Work instruction | Below are some records; repeat them all exactly, minus the pictures.

Source data

┌──

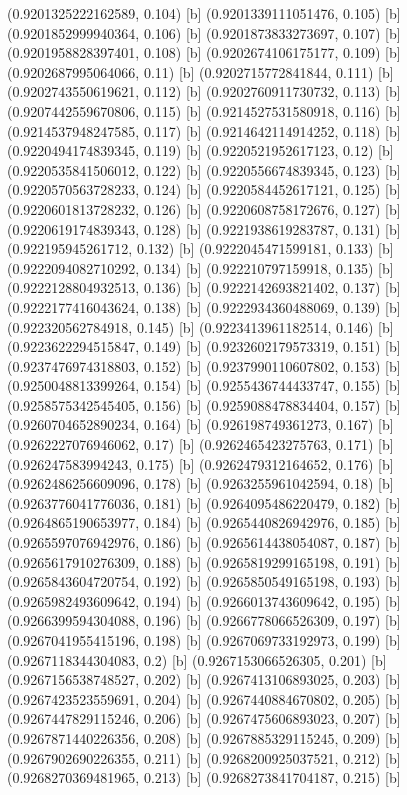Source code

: {{{(0.9201325222162589, 0.104) [b] 
(0.9201339111051476, 0.105) [b] 
(0.9201852999940364, 0.106) [b] 
(0.9201873833273697, 0.107) [b] 
(0.9201958828397401, 0.108) [b] 
(0.9202674106175177, 0.109) [b] 
(0.9202687995064066, 0.11) [b] 
(0.9202715772841844, 0.111) [b] 
(0.9202743550619621, 0.112) [b] 
(0.9202760911730732, 0.113) [b] 
(0.9207442559670806, 0.115) [b] 
(0.9214527531580918, 0.116) [b] 
(0.9214537948247585, 0.117) [b] 
(0.9214642114914252, 0.118) [b] 
(0.9220494174839345, 0.119) [b] 
(0.9220521952617123, 0.12) [b] 
(0.9220535841506012, 0.122) [b] 
(0.9220556674839345, 0.123) [b] 
(0.9220570563728233, 0.124) [b] 
(0.9220584452617121, 0.125) [b] 
(0.9220601813728232, 0.126) [b] 
(0.9220608758172676, 0.127) [b] 
(0.9220619174839343, 0.128) [b] 
(0.9221938619283787, 0.131) [b] 
(0.922195945261712, 0.132) [b] 
(0.9222045471599181, 0.133) [b] 
(0.9222094082710292, 0.134) [b] 
(0.922210797159918, 0.135) [b] 
(0.9222128804932513, 0.136) [b] 
(0.9222142693821402, 0.137) [b] 
(0.9222177416043624, 0.138) [b] 
(0.9222934360488069, 0.139) [b] 
(0.922320562784918, 0.145) [b] 
(0.9223413961182514, 0.146) [b] 
(0.9223622294515847, 0.149) [b] 
(0.9232602179573319, 0.151) [b] 
(0.9237476974318803, 0.152) [b] 
(0.9237990110607802, 0.153) [b] 
(0.9250048813399264, 0.154) [b] 
(0.9255436744433747, 0.155) [b] 
(0.9258575342545405, 0.156) [b] 
(0.9259088478834404, 0.157) [b] 
(0.9260704652890234, 0.164) [b] 
(0.926198749361273, 0.167) [b] 
(0.9262227076946062, 0.17) [b] 
(0.9262465423275763, 0.171) [b] 
(0.926247583994243, 0.175) [b] 
(0.9262479312164652, 0.176) [b] 
(0.9262486256609096, 0.178) [b] 
(0.9263255961042594, 0.18) [b] 
(0.9263776041776036, 0.181) [b] 
(0.9264095486220479, 0.182) [b] 
(0.9264865190653977, 0.184) [b] 
(0.9265440826942976, 0.185) [b] 
(0.9265597076942976, 0.186) [b] 
(0.9265614438054087, 0.187) [b] 
(0.9265617910276309, 0.188) [b] 
(0.9265819299165198, 0.191) [b] 
(0.9265843604720754, 0.192) [b] 
(0.9265850549165198, 0.193) [b] 
(0.9265982493609642, 0.194) [b] 
(0.9266013743609642, 0.195) [b] 
(0.9266399594304088, 0.196) [b] 
(0.9266778066526309, 0.197) [b] 
(0.9267041955415196, 0.198) [b] 
(0.9267069733192973, 0.199) [b] 
(0.9267118344304083, 0.2) [b] 
(0.9267153066526305, 0.201) [b] 
(0.9267156538748527, 0.202) [b] 
(0.9267413106893025, 0.203) [b] 
(0.9267423523559691, 0.204) [b] 
(0.9267440884670802, 0.205) [b] 
(0.9267447829115246, 0.206) [b] 
(0.9267475606893023, 0.207) [b] 
(0.9267871440226356, 0.208) [b] 
(0.9267885329115245, 0.209) [b] 
(0.9267902690226355, 0.211) [b] 
(0.9268200925037521, 0.212) [b] 
(0.9268270369481965, 0.213) [b] 
(0.9268273841704187, 0.215) [b] 
}}}
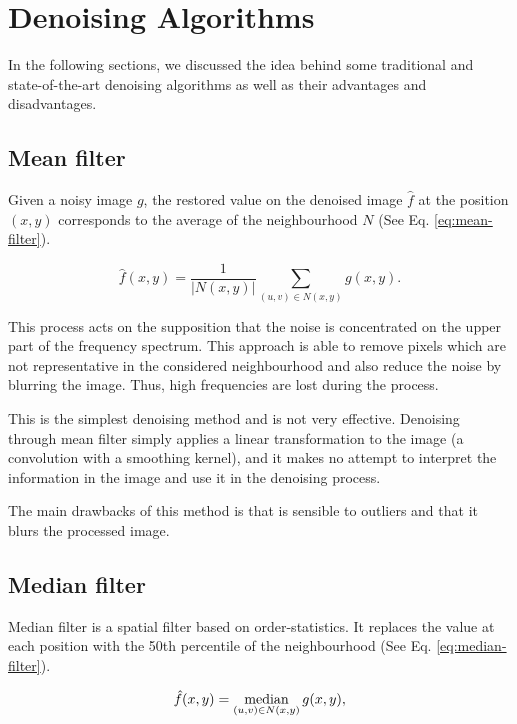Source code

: \section{Denoising Algorithms} \label{sc:state-of-the-art}
In the following sections, we discussed the idea behind some traditional and state-of-the-art denoising algorithms as well as their advantages and disadvantages.

\subsection{Mean filter}

Given a noisy image $g$, the restored value on the denoised image $\hat{f}$ at the position $(x, y)$ corresponds to the average of the neighbourhood $N$ (See Eq. \ref{eq:mean-filter}).

\begin{equation}
	\hat{f}(x, y) = \frac{1}{|N(x, y)|}\sum_{(u, v) \in N(x, y)}{g(x, y)}.
    \label{eq:mean-filter}
\end{equation}

This process acts on the supposition that the noise is concentrated on the upper part of the frequency spectrum. This approach is able to remove pixels which are not representative in the considered neighbourhood and also reduce the noise by blurring the image. Thus, high frequencies are lost during the process.

This is the simplest denoising method and is not very effective. Denoising through mean filter simply applies a linear transformation to the image (a convolution with a smoothing kernel), and it makes no attempt to interpret the information in the image and use it in the denoising process.

The main drawbacks of this method is that is sensible to outliers and that it blurs the processed image.

\subsection{Median filter}

Median filter is a spatial filter based on order-statistics. It replaces the value at each position with the 50th percentile of the neighbourhood (See Eq. \ref{eq:median-filter}). 

\begin{equation}
	\hat{f}(x, y) = \operatorname*{median}\limits_{(u, v) \in N(x, y)}{g(x, y)},
    \label{eq:median-filter}
\end{equation}

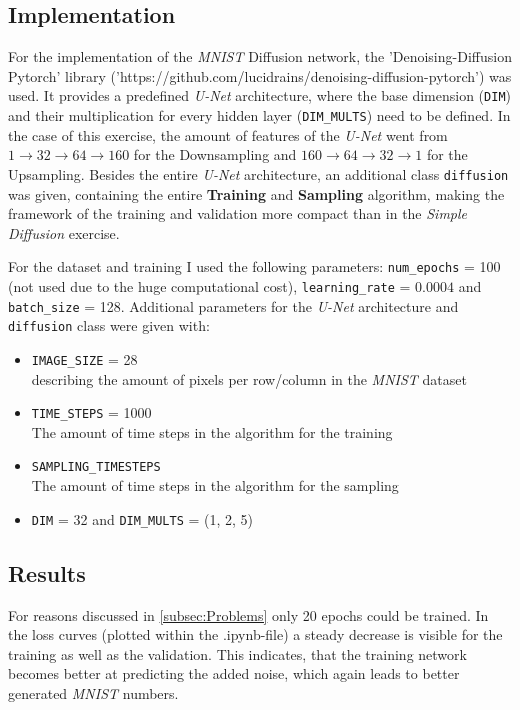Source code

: 

\setlength{\parindent}{0em}



\subsection{Implementation}
For the implementation of the \textit{MNIST} Diffusion network, the 'Denoising-Diffusion Pytorch' library ('https://github.com/lucidrains/denoising-diffusion-pytorch') was used.
It provides a predefined \textit{U-Net} architecture, where the base dimension (\texttt{DIM}) and their multiplication for every hidden layer (\texttt{DIM\_MULTS}) need to be defined.
In the case of this exercise, the amount of features of the \textit{U-Net} went from $1 \rightarrow 32 \rightarrow 64 \rightarrow 160$ for the Downsampling and $160 \rightarrow 64 \rightarrow 32 \rightarrow 1$ for the Upsampling.
Besides the entire \textit{U-Net} architecture, an additional class \texttt{diffusion} was given, containing the entire \textbf{Training} and \textbf{Sampling} algorithm, making the framework of the training and validation more compact than in the \textit{Simple Diffusion} exercise.

For the dataset and training I used the following parameters: \texttt{num\_epochs} = 100 (not used due to the huge computational cost), \texttt{learning\_rate} = $0.0004$ and \texttt{batch\_size} = 128.
Additional parameters for the \textit{U-Net} architecture and \texttt{diffusion} class were given with:
\begin{itemize}
  \item \texttt{IMAGE\_SIZE} = 28\\
  describing the amount of pixels per row/column in the \textit{MNIST} dataset 
  \item \texttt{TIME\_STEPS} = 1000\\
  The amount of time steps in the algorithm for the training
  \item \texttt{SAMPLING\_TIMESTEPS}\\
  The amount of time steps in the algorithm for the sampling
  \item \texttt{DIM} = 32 and \texttt{DIM\_MULTS} = (1, 2, 5)
\end{itemize}

\subsection{Results}
For reasons discussed in \autoref{subsec:Problems} only 20 epochs could be trained. In the loss curves (plotted within the .ipynb-file) a steady decrease is visible for the training as well as the validation.
This indicates, that the training network becomes better at predicting the added noise, which again leads to better generated \textit{MNIST} numbers.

└──

Task solution |
Source code

: {{{(0.9201325222162589, 0.104) [b] 
(0.9201339111051476, 0.105) [b] 
(0.9201852999940364, 0.106) [b] 
(0.9201873833273697, 0.107) [b] 
(0.9201958828397401, 0.108) [b] 
(0.9202674106175177, 0.109) [b] 
(0.9202687995064066, 0.11) [b] 
(0.9202715772841844, 0.111) [b] 
(0.9202743550619621, 0.112) [b] 
(0.9202760911730732, 0.113) [b] 
(0.9207442559670806, 0.115) [b] 
(0.9214527531580918, 0.116) [b] 
(0.9214537948247585, 0.117) [b] 
(0.9214642114914252, 0.118) [b] 
(0.9220494174839345, 0.119) [b] 
(0.9220521952617123, 0.12) [b] 
(0.9220535841506012, 0.122) [b] 
(0.9220556674839345, 0.123) [b] 
(0.9220570563728233, 0.124) [b] 
(0.9220584452617121, 0.125) [b] 
(0.9220601813728232, 0.126) [b] 
(0.9220608758172676, 0.127) [b] 
(0.9220619174839343, 0.128) [b] 
(0.9221938619283787, 0.131) [b] 
(0.922195945261712, 0.132) [b] 
(0.9222045471599181, 0.133) [b] 
(0.9222094082710292, 0.134) [b] 
(0.922210797159918, 0.135) [b] 
(0.9222128804932513, 0.136) [b] 
(0.9222142693821402, 0.137) [b] 
(0.9222177416043624, 0.138) [b] 
(0.9222934360488069, 0.139) [b] 
(0.922320562784918, 0.145) [b] 
(0.9223413961182514, 0.146) [b] 
(0.9223622294515847, 0.149) [b] 
(0.9232602179573319, 0.151) [b] 
(0.9237476974318803, 0.152) [b] 
(0.9237990110607802, 0.153) [b] 
(0.9250048813399264, 0.154) [b] 
(0.9255436744433747, 0.155) [b] 
(0.9258575342545405, 0.156) [b] 
(0.9259088478834404, 0.157) [b] 
(0.9260704652890234, 0.164) [b] 
(0.926198749361273, 0.167) [b] 
(0.9262227076946062, 0.17) [b] 
(0.9262465423275763, 0.171) [b] 
(0.926247583994243, 0.175) [b] 
(0.9262479312164652, 0.176) [b] 
(0.9262486256609096, 0.178) [b] 
(0.9263255961042594, 0.18) [b] 
(0.9263776041776036, 0.181) [b] 
(0.9264095486220479, 0.182) [b] 
(0.9264865190653977, 0.184) [b] 
(0.9265440826942976, 0.185) [b] 
(0.9265597076942976, 0.186) [b] 
(0.9265614438054087, 0.187) [b] 
(0.9265617910276309, 0.188) [b] 
(0.9265819299165198, 0.191) [b] 
(0.9265843604720754, 0.192) [b] 
(0.9265850549165198, 0.193) [b] 
(0.9265982493609642, 0.194) [b] 
(0.9266013743609642, 0.195) [b] 
(0.9266399594304088, 0.196) [b] 
(0.9266778066526309, 0.197) [b] 
(0.9267041955415196, 0.198) [b] 
(0.9267069733192973, 0.199) [b] 
(0.9267118344304083, 0.2) [b] 
(0.9267153066526305, 0.201) [b] 
(0.9267156538748527, 0.202) [b] 
(0.9267413106893025, 0.203) [b] 
(0.9267423523559691, 0.204) [b] 
(0.9267440884670802, 0.205) [b] 
(0.9267447829115246, 0.206) [b] 
(0.9267475606893023, 0.207) [b] 
(0.9267871440226356, 0.208) [b] 
(0.9267885329115245, 0.209) [b] 
(0.9267902690226355, 0.211) [b] 
(0.9268200925037521, 0.212) [b] 
(0.9268270369481965, 0.213) [b] 
(0.9268273841704187, 0.215) [b] 
}}}
Source code

: \section{Denoising Algorithms} \label{sc:state-of-the-art}
In the following sections, we discussed the idea behind some traditional and state-of-the-art denoising algorithms as well as their advantages and disadvantages.

\subsection{Mean filter}

Given a noisy image $g$, the restored value on the denoised image $\hat{f}$ at the position $(x, y)$ corresponds to the average of the neighbourhood $N$ (See Eq. \ref{eq:mean-filter}).

\begin{equation}
	\hat{f}(x, y) = \frac{1}{|N(x, y)|}\sum_{(u, v) \in N(x, y)}{g(x, y)}.
    \label{eq:mean-filter}
\end{equation}

This process acts on the supposition that the noise is concentrated on the upper part of the frequency spectrum. This approach is able to remove pixels which are not representative in the considered neighbourhood and also reduce the noise by blurring the image. Thus, high frequencies are lost during the process.

This is the simplest denoising method and is not very effective. Denoising through mean filter simply applies a linear transformation to the image (a convolution with a smoothing kernel), and it makes no attempt to interpret the information in the image and use it in the denoising process.

The main drawbacks of this method is that is sensible to outliers and that it blurs the processed image.

\subsection{Median filter}

Median filter is a spatial filter based on order-statistics. It replaces the value at each position with the 50th percentile of the neighbourhood (See Eq. \ref{eq:median-filter}). 

\begin{equation}
	\hat{f}(x, y) = \operatorname*{median}\limits_{(u, v) \in N(x, y)}{g(x, y)},
    \label{eq:median-filter}
\end{equation}

Source code

: 

\setlength{\parindent}{0em}



\subsection{Implementation}
For the implementation of the \textit{MNIST} Diffusion network, the 'Denoising-Diffusion Pytorch' library ('https://github.com/lucidrains/denoising-diffusion-pytorch') was used.
It provides a predefined \textit{U-Net} architecture, where the base dimension (\texttt{DIM}) and their multiplication for every hidden layer (\texttt{DIM\_MULTS}) need to be defined.
In the case of this exercise, the amount of features of the \textit{U-Net} went from $1 \rightarrow 32 \rightarrow 64 \rightarrow 160$ for the Downsampling and $160 \rightarrow 64 \rightarrow 32 \rightarrow 1$ for the Upsampling.
Besides the entire \textit{U-Net} architecture, an additional class \texttt{diffusion} was given, containing the entire \textbf{Training} and \textbf{Sampling} algorithm, making the framework of the training and validation more compact than in the \textit{Simple Diffusion} exercise.

For the dataset and training I used the following parameters: \texttt{num\_epochs} = 100 (not used due to the huge computational cost), \texttt{learning\_rate} = $0.0004$ and \texttt{batch\_size} = 128.
Additional parameters for the \textit{U-Net} architecture and \texttt{diffusion} class were given with:
\begin{itemize}
  \item \texttt{IMAGE\_SIZE} = 28\\
  describing the amount of pixels per row/column in the \textit{MNIST} dataset 
  \item \texttt{TIME\_STEPS} = 1000\\
  The amount of time steps in the algorithm for the training
  \item \texttt{SAMPLING\_TIMESTEPS}\\
  The amount of time steps in the algorithm for the sampling
  \item \texttt{DIM} = 32 and \texttt{DIM\_MULTS} = (1, 2, 5)
\end{itemize}

\subsection{Results}
For reasons discussed in \autoref{subsec:Problems} only 20 epochs could be trained. In the loss curves (plotted within the .ipynb-file) a steady decrease is visible for the training as well as the validation.
This indicates, that the training network becomes better at predicting the added noise, which again leads to better generated \textit{MNIST} numbers.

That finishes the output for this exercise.